This case involves an eminent domain dispute. A road project planned by a state department of transportation and a state highway administration was set to cut through the intersection of two roads in two different states. The plaintiff owned a large, historic property situated between the two roads. The condemnation included a strip of land belonging to the plaintiff which abutted one of the roads. The department of transportation and highway administration claimed that the condemnation of this land was for the purpose of adjusting the road to allow for left turns to be made. It was alleged by the plaintiff that the condemnation was unnecessary and did not serve any legitimate public purpose. An experienced traffic engineer was sought to conduct an on-site study of traffic patterns and traffic volume and opine on whether the condemnation was necessary.
Question(s) For Expert Witness
- 1. Please describe your experience with traffic engineering.
- 2. Are you familiar with condemnation actions?

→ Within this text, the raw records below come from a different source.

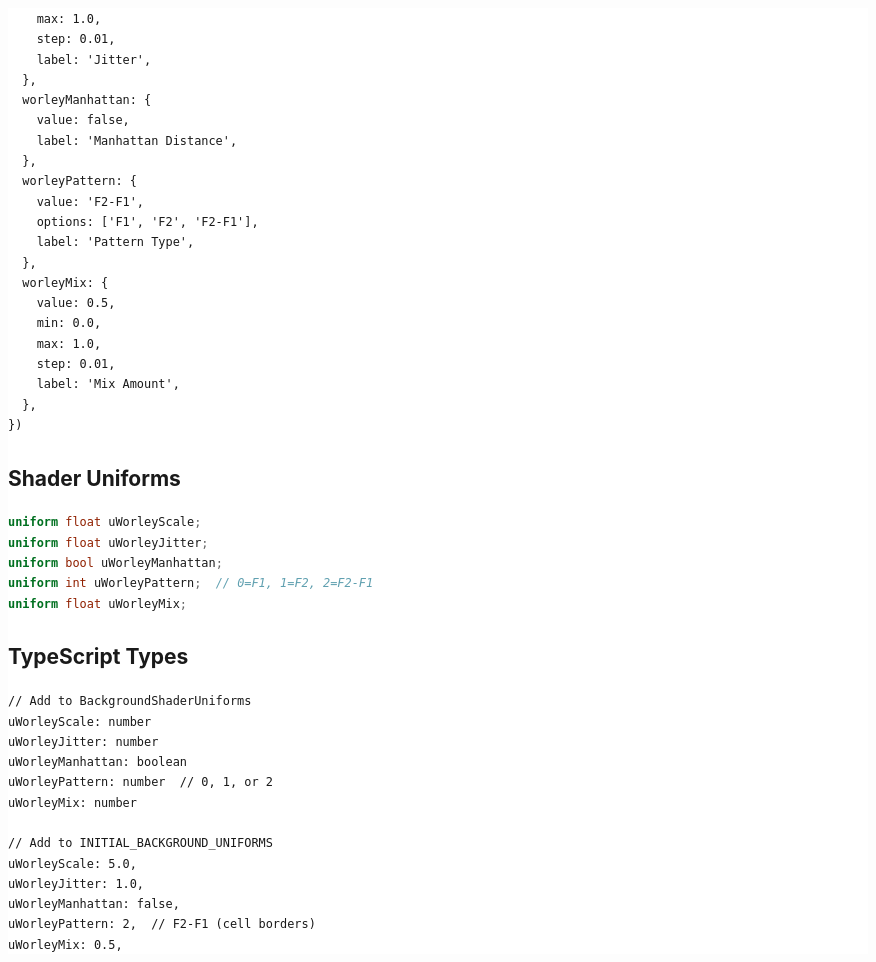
 ```tsx
    max: 1.0,
    step: 0.01,
    label: 'Jitter',
  },
  worleyManhattan: {
    value: false,
    label: 'Manhattan Distance',
  },
  worleyPattern: {
    value: 'F2-F1',
    options: ['F1', 'F2', 'F2-F1'],
    label: 'Pattern Type',
  },
  worleyMix: {
    value: 0.5,
    min: 0.0,
    max: 1.0,
    step: 0.01,
    label: 'Mix Amount',
  },
})
```

## Shader Uniforms

```glsl
uniform float uWorleyScale;
uniform float uWorleyJitter;
uniform bool uWorleyManhattan;
uniform int uWorleyPattern;  // 0=F1, 1=F2, 2=F2-F1
uniform float uWorleyMix;
```

## TypeScript Types

```tsx
// Add to BackgroundShaderUniforms
uWorleyScale: number
uWorleyJitter: number
uWorleyManhattan: boolean
uWorleyPattern: number  // 0, 1, or 2
uWorleyMix: number

// Add to INITIAL_BACKGROUND_UNIFORMS
uWorleyScale: 5.0,
uWorleyJitter: 1.0,
uWorleyManhattan: false,
uWorleyPattern: 2,  // F2-F1 (cell borders)
uWorleyMix: 0.5,
```
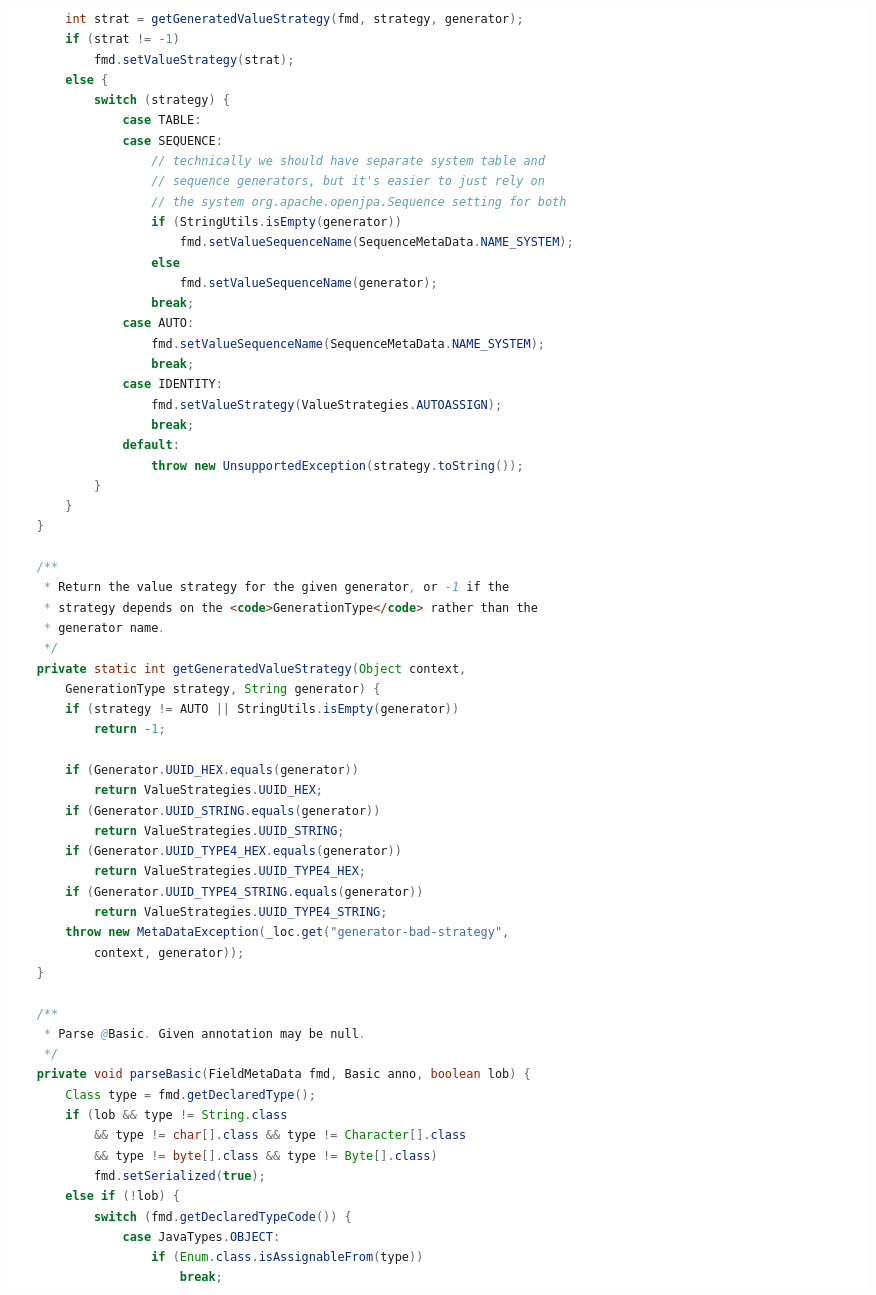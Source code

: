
 ```java
        int strat = getGeneratedValueStrategy(fmd, strategy, generator);
        if (strat != -1)
            fmd.setValueStrategy(strat);
        else {
            switch (strategy) {
                case TABLE:
                case SEQUENCE:
                    // technically we should have separate system table and
                    // sequence generators, but it's easier to just rely on
                    // the system org.apache.openjpa.Sequence setting for both
                    if (StringUtils.isEmpty(generator))
                        fmd.setValueSequenceName(SequenceMetaData.NAME_SYSTEM);
                    else
                        fmd.setValueSequenceName(generator);
                    break;
                case AUTO:
                    fmd.setValueSequenceName(SequenceMetaData.NAME_SYSTEM);
                    break;
                case IDENTITY:
                    fmd.setValueStrategy(ValueStrategies.AUTOASSIGN);
                    break;
                default:
                    throw new UnsupportedException(strategy.toString());
            }
        }
    }

    /**
     * Return the value strategy for the given generator, or -1 if the
     * strategy depends on the <code>GenerationType</code> rather than the
     * generator name.
     */
    private static int getGeneratedValueStrategy(Object context,
        GenerationType strategy, String generator) {
        if (strategy != AUTO || StringUtils.isEmpty(generator))
            return -1;

        if (Generator.UUID_HEX.equals(generator))
            return ValueStrategies.UUID_HEX;
        if (Generator.UUID_STRING.equals(generator))
            return ValueStrategies.UUID_STRING;
        if (Generator.UUID_TYPE4_HEX.equals(generator))
            return ValueStrategies.UUID_TYPE4_HEX;
        if (Generator.UUID_TYPE4_STRING.equals(generator))
            return ValueStrategies.UUID_TYPE4_STRING;
        throw new MetaDataException(_loc.get("generator-bad-strategy",
            context, generator));
    }

    /**
     * Parse @Basic. Given annotation may be null.
     */
    private void parseBasic(FieldMetaData fmd, Basic anno, boolean lob) {
        Class type = fmd.getDeclaredType();
        if (lob && type != String.class
            && type != char[].class && type != Character[].class
            && type != byte[].class && type != Byte[].class)
            fmd.setSerialized(true);
        else if (!lob) {
            switch (fmd.getDeclaredTypeCode()) {
                case JavaTypes.OBJECT:
                    if (Enum.class.isAssignableFrom(type))
                        break;
```
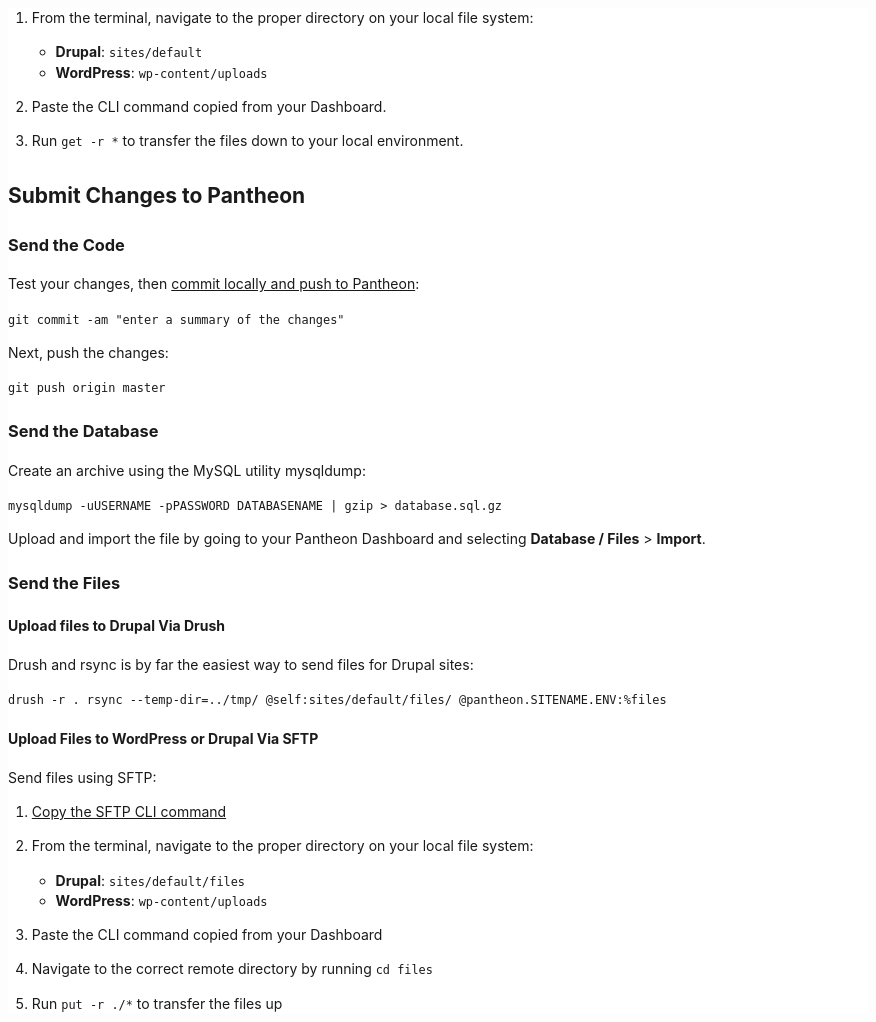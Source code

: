 1. From the terminal, navigate to the proper directory on your local file system:

    - **Drupal**: `sites/default`
    - **WordPress**: `wp-content/uploads`

1. Paste the CLI command copied from your Dashboard.

1. Run `get -r *` to transfer the files down to your local environment.

## Submit Changes to Pantheon

### Send the Code

Test your changes, then [commit locally and push to Pantheon](/git/#push-changes-to-pantheon):

```bash{promptUser: user}
git commit -am "enter a summary of the changes"
```

Next, push the changes:

```bash{promptUser: user}
git push origin master
```

### Send the Database

Create an archive using the MySQL utility mysqldump:

```bash{promptUser: user}
mysqldump -uUSERNAME -pPASSWORD DATABASENAME | gzip > database.sql.gz
```

Upload and import the file by going to your Pantheon Dashboard and selecting **Database / Files** > **Import**.

### Send the Files

#### Upload files to Drupal Via Drush

Drush and rsync is by far the easiest way to send files for Drupal sites:

```bash{promptUser: user}
drush -r . rsync --temp-dir=../tmp/ @self:sites/default/files/ @pantheon.SITENAME.ENV:%files
```

#### Upload Files to WordPress or Drupal Via SFTP

Send files using SFTP:

1. [Copy the SFTP CLI command](/sftp#sftp-connection-information)
1. From the terminal, navigate to the proper directory on your local file system:

    - **Drupal**: `sites/default/files`
    - **WordPress**: `wp-content/uploads`

1. Paste the CLI command copied from your Dashboard
1. Navigate to the correct remote directory by running `cd files`
1. Run `put -r ./*` to transfer the files up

Expert Witness Response E-061382
I am an independent registered professional engineer and a board-certified professional traffic operations engineer specializing in traffic safety and operations. Left-turn lanes may or may not be recommended at an intersection based on a traffic study that takes into account several factors affecting safety and capacity. Based on standard traffic engineering principles, factors influencing the decision for construction of a left-turn lane include prevailing traffic conditions, peak-hour traffic volumes, intersection sight distance, roadway alignment, intersection geometry, number of travel lanes, type of traffic control (i.e., traffic signals, stop signs, etc.) and crash history. Depending on the basis on which a need is established (i.e., safety vs. capacity), alternative treatments may be available to achieve the objectives of a project where appropriate existing right-of-way is not available. Many times, other roadway improvement strategies are available to minimize potential impacts on adjacent properties while achieving the desired traffic operation results. There is a due process that the SHA would need to go through. The question is, did they do what they were supposed to do?